Spearheaded the migration of the entire infrastructure from legacy virtual machines to a standardized, highly-available Kubernetes environment.

  • Legacy Application Containerization: Successfully containerized a large, monolithic legacy PHP application with obsolete libraries and multiple database dependencies (MySQL, PostgreSQL, MongoDB), unblocking modern development workflows.
  • Stateful Service Migration: Orchestrated the complex migration of critical stateful services—including Elasticsearch, Kafka, Redis, and Memcached—to a shared Kubernetes cluster, dramatically improving reliability and SRE management experience.
  • Database Modernization: Managed and executed major version upgrades for critical PostgreSQL and MongoDB database clusters to ensure compatibility with modern infrastructure.

Platform Engineering & Developer Experience

Championed the adoption of a "Common Tech Foundation" (CTF) to standardize development and deployment, boosting developer velocity.

  • CI/CD Architecture: Replaced insecure, manual deployment processes with automated CI/CD pipelines using Jenkins and later migrated workflows to a centralized platform on GitHub Actions.
  • Centralized Tooling: Implemented and managed centralized solutions for secrets management (Hashicorp Vault), configuration, service definition, and various internal tooling, improving security and developer efficiency.
  • Infrastructure as Code (IaC): Led the codification of all cloud infrastructure using Terraform and Terragrunt, establishing a version-controlled, auditable, and repeatable system for infrastructure management.

Security & Compliance Fortification

Executed a multi-pronged strategy to harden the security posture of the entire platform.

  • Zero Trust Architecture: Implemented Cloudflare Zero Trust and overhauled GCP firewall rules to a "default-deny" policy, drastically reducing the attack surface.
  • Threat Detection & Monitoring: Deployed and managed a centralized SIEM by onboarding all VMs to Wazuh for intrusion detection and configured the GCP Security Command Center.
  • Data Residency Compliance: Architected and built a dedicated infrastructure environment in Vietnam, including setting up a hypervisor on a physical server and implementing nested database replication (MySQL & PostgreSQL) to comply with local data residency regulations.

Advanced Observability

Architected and deployed a comprehensive, cost-effective observability platform to replace a costly SaaS solution.

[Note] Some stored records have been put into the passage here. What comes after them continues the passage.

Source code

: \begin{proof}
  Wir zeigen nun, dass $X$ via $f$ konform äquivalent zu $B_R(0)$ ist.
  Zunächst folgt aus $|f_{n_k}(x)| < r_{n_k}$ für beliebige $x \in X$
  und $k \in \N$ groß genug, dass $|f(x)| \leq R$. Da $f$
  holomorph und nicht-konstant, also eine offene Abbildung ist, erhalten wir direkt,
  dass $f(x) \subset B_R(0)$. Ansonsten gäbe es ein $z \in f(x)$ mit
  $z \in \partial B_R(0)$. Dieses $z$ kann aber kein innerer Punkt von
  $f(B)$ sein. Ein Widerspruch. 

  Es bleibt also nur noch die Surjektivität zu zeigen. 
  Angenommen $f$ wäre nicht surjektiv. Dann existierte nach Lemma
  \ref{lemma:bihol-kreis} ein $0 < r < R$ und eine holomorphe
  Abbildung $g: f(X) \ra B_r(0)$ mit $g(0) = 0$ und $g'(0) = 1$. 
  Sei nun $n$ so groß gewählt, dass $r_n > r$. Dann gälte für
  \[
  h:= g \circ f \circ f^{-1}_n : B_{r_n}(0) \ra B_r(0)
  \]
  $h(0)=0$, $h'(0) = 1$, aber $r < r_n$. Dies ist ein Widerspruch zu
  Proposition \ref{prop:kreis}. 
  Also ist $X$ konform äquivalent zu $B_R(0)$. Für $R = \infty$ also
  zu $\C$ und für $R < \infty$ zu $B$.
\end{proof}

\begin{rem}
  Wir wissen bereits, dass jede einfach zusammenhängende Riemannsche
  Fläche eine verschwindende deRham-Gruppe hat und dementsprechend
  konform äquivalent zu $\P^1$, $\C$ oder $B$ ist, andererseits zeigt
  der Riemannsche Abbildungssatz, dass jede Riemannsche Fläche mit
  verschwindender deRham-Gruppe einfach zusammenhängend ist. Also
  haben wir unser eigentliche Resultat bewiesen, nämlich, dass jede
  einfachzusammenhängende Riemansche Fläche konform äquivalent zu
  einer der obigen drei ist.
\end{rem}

  • Monitoring Stack: Implemented a self-hosted stack using VictoriaMetrics, Prometheus, and Grafana, migrating the entire platform to Kubernetes for high availability.
  • Data-Driven Insights: Empowered engineers with secure, read-only access to production data by building a real-time replication pipeline from 37 production databases to Google BigQuery using GCP Datastream.